Natural Health News — In a surprising move the UK government has reversed a previous decision regarding the Pandemrix vaccine for swine flu and its link to narcolepsy, a serious sleep disorder.
Earlier this year we reported that nearly 800 children in Europe have developed narcolepsy, an incurable sleep disorder, after being immunised with the Pandemrix H1N1 swine flu vaccine, produced by the British drug firm, GlaxoSmithKline (GSK), in 2009 and 2010.
But according to a report in the Guardian newspaper:
“The Department for Work and Pensions (DWP) has contacted people turned down for compensation last year to explain that, after a review of fresh evidence, it now accepts the vaccine can cause the condition. The move leaves the government open to compensation claims from around 100 people in Britain, and substantial legal fees if a group action drawn up by solicitors is successful.”
The paper further reports that:
“The government U-turn follows a major study of four- to 18-year-olds by the Health Protection Agency which found that around one in every 55,000 jabs was associated with narcolepsy.

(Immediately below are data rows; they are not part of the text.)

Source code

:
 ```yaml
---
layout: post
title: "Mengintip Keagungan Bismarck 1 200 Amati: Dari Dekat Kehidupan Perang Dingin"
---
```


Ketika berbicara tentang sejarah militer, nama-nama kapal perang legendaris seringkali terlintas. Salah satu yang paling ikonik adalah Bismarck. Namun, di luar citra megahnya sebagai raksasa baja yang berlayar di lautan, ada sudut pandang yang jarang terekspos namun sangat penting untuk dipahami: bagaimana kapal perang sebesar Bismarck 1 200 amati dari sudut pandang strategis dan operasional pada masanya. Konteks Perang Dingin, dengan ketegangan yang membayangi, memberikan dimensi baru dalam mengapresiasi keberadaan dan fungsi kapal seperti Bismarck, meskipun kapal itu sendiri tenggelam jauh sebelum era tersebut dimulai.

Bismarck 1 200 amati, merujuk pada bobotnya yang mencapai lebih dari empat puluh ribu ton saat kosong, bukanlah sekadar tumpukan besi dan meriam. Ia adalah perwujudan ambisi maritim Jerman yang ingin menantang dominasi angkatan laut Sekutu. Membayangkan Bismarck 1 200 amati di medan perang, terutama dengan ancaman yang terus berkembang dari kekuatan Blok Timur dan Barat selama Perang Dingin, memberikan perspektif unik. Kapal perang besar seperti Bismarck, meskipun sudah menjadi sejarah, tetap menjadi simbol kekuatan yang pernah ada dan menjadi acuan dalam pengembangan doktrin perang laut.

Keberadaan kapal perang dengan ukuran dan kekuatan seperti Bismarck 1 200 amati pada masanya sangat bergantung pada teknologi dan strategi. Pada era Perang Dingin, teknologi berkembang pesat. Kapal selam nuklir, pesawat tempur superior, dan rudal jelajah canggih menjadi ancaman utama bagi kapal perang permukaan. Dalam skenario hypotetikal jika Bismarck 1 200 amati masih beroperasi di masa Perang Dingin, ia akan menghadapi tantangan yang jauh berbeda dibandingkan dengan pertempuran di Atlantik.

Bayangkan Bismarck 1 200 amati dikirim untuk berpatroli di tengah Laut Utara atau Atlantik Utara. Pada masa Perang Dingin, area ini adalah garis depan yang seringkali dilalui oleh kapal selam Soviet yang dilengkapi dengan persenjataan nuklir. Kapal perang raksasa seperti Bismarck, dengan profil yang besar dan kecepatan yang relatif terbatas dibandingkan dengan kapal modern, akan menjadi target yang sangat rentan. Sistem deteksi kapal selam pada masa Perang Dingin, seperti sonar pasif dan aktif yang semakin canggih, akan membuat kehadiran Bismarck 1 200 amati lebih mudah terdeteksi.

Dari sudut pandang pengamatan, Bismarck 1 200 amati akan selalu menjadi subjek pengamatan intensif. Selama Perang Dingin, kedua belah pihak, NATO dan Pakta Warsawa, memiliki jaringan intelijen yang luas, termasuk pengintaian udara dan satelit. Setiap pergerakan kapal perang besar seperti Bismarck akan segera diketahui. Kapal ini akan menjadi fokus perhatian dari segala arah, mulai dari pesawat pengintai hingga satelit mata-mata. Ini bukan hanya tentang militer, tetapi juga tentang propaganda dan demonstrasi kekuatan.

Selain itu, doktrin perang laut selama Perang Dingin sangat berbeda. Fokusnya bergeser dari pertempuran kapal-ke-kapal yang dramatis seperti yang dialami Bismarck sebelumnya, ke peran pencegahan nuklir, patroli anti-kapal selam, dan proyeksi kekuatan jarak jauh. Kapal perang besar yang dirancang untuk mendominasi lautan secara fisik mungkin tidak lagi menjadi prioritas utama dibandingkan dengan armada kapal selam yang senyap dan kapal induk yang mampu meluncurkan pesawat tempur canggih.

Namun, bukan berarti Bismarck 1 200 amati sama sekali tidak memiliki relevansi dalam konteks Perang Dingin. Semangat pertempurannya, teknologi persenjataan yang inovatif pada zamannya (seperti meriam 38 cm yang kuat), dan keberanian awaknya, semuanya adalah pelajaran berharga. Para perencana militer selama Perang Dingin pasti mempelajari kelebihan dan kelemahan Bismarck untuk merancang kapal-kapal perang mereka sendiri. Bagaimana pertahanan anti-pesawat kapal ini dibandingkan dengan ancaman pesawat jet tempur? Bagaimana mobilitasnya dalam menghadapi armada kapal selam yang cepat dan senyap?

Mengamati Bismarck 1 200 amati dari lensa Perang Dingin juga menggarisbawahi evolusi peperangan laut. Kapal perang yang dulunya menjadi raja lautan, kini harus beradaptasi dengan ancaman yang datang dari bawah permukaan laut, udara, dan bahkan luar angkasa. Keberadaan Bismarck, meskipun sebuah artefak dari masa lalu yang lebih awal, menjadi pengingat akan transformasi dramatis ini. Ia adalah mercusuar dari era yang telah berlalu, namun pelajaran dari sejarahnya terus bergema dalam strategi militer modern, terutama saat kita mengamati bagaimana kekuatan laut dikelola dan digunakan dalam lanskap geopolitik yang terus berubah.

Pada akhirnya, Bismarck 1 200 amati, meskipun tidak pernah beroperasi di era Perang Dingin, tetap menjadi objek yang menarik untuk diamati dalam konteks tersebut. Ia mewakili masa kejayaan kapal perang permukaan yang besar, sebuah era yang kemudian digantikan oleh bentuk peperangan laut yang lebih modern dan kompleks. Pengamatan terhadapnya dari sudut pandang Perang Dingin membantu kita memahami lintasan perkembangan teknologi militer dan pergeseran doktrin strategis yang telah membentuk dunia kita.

A spokesman for [vaccine maker] GSK said it had details of around 900 people from 14 countries who had narcolepsy and were vaccinated.”
The study appeared in the British Medical Journal earlier this year.
Dangerous for children
After the global outbreak of swine flu – the H1N1 strain of the virus – in 2009, some 30million people across Europe were given the vaccine Pandemrix including 6m in Britain.
But its safety was questioned by health officials in Finland, where more than 300 cases of narcolepsy have now been reported in people vaccinated with Pandemrix.
In July 2011 the European Medicine Agency advised that, as a precautionary measure, the vaccine should only be given to the under-20s if they are at risk of contracting swine flu and alternative jabs are not available.
Its analysis found that for every 100,000 adolescents who are given the injection, up to seven are likely to develop narcolepsy.
That same year scientists at Stanford medicine school in California which claimed that it was the swine flu itself and not the vaccine that was responsible for a rise in cases of narcolepsy a claim which seems to hold very little water.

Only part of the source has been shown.